Though coworking is far from a new concept, it is often synonymous with “temporary” or “stopgap” accommodation. And this is what companies such as Industrious are setting out to change, by allowing startups and enterprises to grow without worrying about the number of desks they’ll need down the line. It’s kind of like cloud computing, insofar as it promises companies elasticity with their office space.

“What we’ve come to know is that, often, coworking can be thought of as a pit stop, with the idea that eventually a company will ‘graduate’ from the coworking environment and move to their own space,” added Hodari. “Our goal is to effectively replace the need for companies to manage their offices on their own.
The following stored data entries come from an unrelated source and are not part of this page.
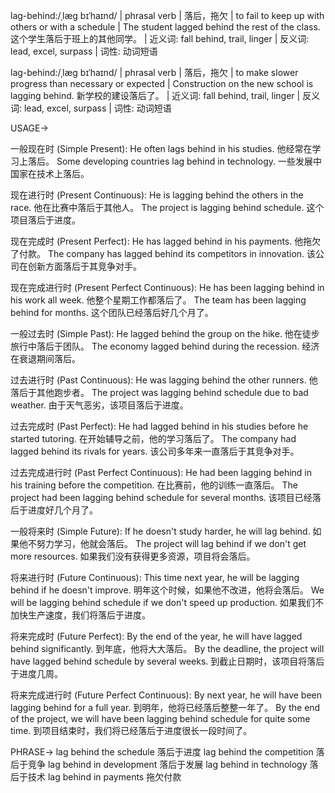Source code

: lag-behind:/ˌlæɡ bɪˈhaɪnd/ | phrasal verb | 落后，拖欠 | to fail to keep up with others or with a schedule |  The student lagged behind the rest of the class.  这个学生落后于班上的其他同学。 | 近义词: fall behind, trail, linger | 反义词: lead, excel, surpass | 词性: 动词短语

lag-behind:/ˌlæɡ bɪˈhaɪnd/ | phrasal verb | 落后，拖欠 | to make slower progress than necessary or expected |  Construction on the new school is lagging behind. 新学校的建设落后了。 | 近义词: fall behind, trail, linger | 反义词: lead, excel, surpass | 词性: 动词短语


USAGE->

一般现在时 (Simple Present):
He often lags behind in his studies. 他经常在学习上落后。
Some developing countries lag behind in technology. 一些发展中国家在技术上落后。

现在进行时 (Present Continuous):
He is lagging behind the others in the race. 他在比赛中落后于其他人。
The project is lagging behind schedule.  这个项目落后于进度。

现在完成时 (Present Perfect):
He has lagged behind in his payments. 他拖欠了付款。
The company has lagged behind its competitors in innovation.  该公司在创新方面落后于其竞争对手。

现在完成进行时 (Present Perfect Continuous):
He has been lagging behind in his work all week. 他整个星期工作都落后了。
The team has been lagging behind for months.  这个团队已经落后好几个月了。

一般过去时 (Simple Past):
He lagged behind the group on the hike. 他在徒步旅行中落后于团队。
The economy lagged behind during the recession.  经济在衰退期间落后。

过去进行时 (Past Continuous):
He was lagging behind the other runners. 他落后于其他跑步者。
The project was lagging behind schedule due to bad weather.  由于天气恶劣，该项目落后于进度。

过去完成时 (Past Perfect):
He had lagged behind in his studies before he started tutoring. 在开始辅导之前，他的学习落后了。
The company had lagged behind its rivals for years.  该公司多年来一直落后于其竞争对手。

过去完成进行时 (Past Perfect Continuous):
He had been lagging behind in his training before the competition. 在比赛前，他的训练一直落后。
The project had been lagging behind schedule for several months.  该项目已经落后于进度好几个月了。

一般将来时 (Simple Future):
If he doesn't study harder, he will lag behind. 如果他不努力学习，他就会落后。
The project will lag behind if we don't get more resources. 如果我们没有获得更多资源，项目将会落后。

将来进行时 (Future Continuous):
This time next year, he will be lagging behind if he doesn't improve. 明年这个时候，如果他不改进，他将会落后。
We will be lagging behind schedule if we don't speed up production. 如果我们不加快生产速度，我们将落后于进度。

将来完成时 (Future Perfect):
By the end of the year, he will have lagged behind significantly. 到年底，他将大大落后。
By the deadline, the project will have lagged behind schedule by several weeks. 到截止日期时，该项目将落后于进度几周。

将来完成进行时 (Future Perfect Continuous):
By next year, he will have been lagging behind for a full year. 到明年，他将已经落后整整一年了。
By the end of the project, we will have been lagging behind schedule for quite some time. 到项目结束时，我们将已经落后于进度很长一段时间了。


PHRASE->
lag behind the schedule 落后于进度
lag behind the competition 落后于竞争
lag behind in development 落后于发展
lag behind in technology 落后于技术
lag behind in payments 拖欠付款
Companies work with us as they grow, primarily because we’re able to scale based on our clients’ needs as they move through the different stages of their business.”

In March last year, Industrious raised $25 million in funding and snapped up office-sharing marketplace PivotDesk. Nine months later, Industrious leveraged the talent behind PivotDesk to launch Central, a “curated marketplace for flexible, sophisticated office space” that launched first in New York City. Real estate firms can list their properties, and companies can search for suitable spaces. So it basically takes the Industrious concept but makes it more scalable through an open marketplace that joins the dots between supply and demand.